=== Work to complete ===
In the data that follows, how many lines include the string "laag"? Answer with the number alone.

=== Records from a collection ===
---+---

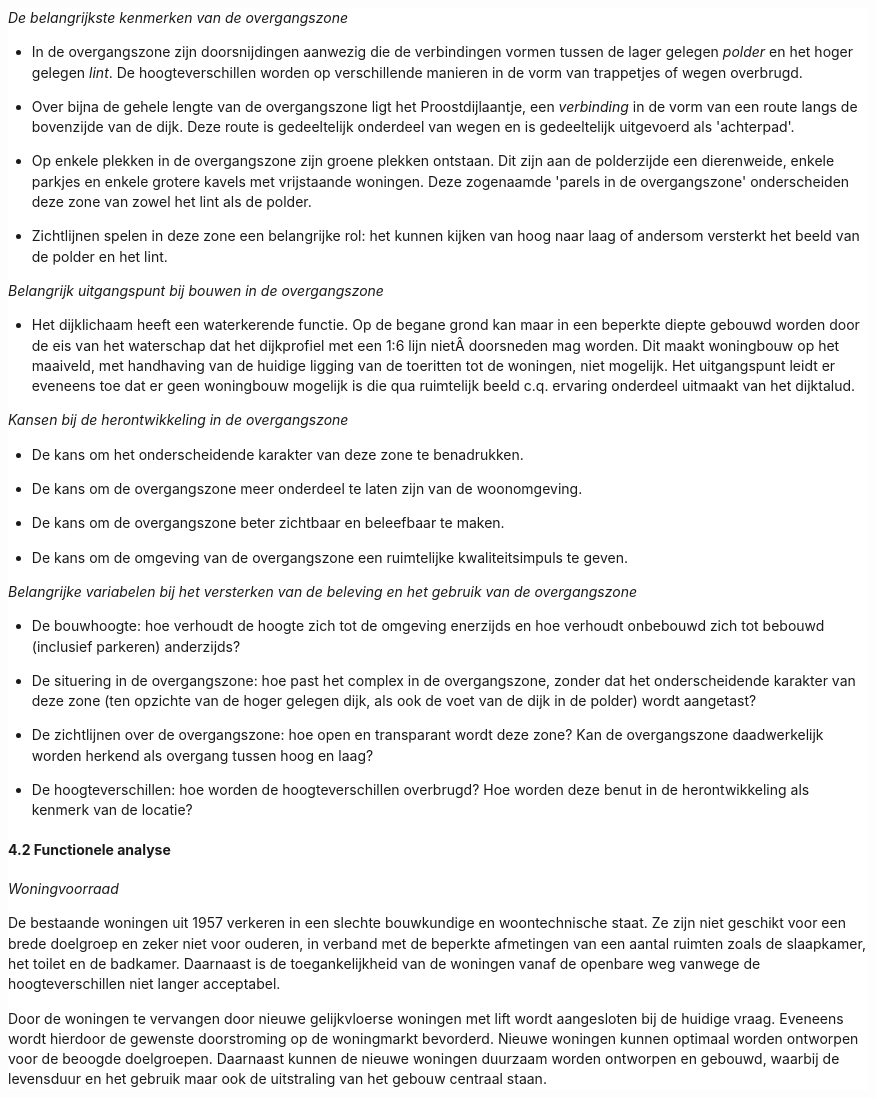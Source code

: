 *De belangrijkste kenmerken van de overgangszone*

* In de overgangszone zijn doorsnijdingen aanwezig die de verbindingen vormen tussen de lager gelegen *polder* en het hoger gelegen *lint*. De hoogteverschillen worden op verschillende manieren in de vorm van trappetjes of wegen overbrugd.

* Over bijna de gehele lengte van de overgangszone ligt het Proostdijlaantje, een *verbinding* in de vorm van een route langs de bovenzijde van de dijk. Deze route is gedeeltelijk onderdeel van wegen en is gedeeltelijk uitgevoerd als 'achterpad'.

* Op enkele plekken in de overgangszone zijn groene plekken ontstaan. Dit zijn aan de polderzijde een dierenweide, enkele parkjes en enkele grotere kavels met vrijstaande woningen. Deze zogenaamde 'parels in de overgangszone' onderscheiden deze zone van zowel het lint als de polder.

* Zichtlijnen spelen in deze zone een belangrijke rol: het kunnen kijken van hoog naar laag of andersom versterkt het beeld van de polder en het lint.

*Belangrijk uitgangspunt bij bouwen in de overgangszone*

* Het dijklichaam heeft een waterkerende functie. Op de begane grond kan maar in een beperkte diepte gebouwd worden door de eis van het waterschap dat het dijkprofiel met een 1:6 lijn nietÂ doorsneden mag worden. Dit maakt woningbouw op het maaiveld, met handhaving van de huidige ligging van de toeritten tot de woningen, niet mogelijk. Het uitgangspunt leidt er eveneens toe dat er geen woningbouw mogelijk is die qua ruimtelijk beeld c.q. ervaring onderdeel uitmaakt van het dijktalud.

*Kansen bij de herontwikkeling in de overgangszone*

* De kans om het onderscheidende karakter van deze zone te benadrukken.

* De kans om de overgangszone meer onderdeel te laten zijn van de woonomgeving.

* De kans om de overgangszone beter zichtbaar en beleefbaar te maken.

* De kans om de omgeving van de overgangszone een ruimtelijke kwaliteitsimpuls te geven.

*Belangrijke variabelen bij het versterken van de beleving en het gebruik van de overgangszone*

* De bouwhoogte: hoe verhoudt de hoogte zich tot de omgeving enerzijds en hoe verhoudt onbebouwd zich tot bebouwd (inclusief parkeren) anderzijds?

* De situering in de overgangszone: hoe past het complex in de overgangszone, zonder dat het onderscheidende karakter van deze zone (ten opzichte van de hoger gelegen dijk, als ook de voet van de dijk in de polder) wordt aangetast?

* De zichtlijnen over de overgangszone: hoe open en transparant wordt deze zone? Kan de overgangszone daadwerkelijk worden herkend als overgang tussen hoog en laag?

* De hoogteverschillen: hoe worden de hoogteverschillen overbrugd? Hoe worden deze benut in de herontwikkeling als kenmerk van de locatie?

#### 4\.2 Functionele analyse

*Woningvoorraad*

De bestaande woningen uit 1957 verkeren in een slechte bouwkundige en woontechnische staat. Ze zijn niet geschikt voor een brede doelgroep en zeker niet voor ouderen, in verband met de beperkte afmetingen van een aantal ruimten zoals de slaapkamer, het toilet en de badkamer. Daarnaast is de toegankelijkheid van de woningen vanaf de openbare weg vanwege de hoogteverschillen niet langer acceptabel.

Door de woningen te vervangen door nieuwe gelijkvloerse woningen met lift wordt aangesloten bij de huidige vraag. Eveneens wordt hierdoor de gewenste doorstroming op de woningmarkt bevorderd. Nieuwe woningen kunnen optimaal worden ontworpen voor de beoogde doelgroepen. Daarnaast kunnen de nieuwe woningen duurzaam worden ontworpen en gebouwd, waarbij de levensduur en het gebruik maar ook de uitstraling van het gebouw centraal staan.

---+---

=== Exercise response ===
2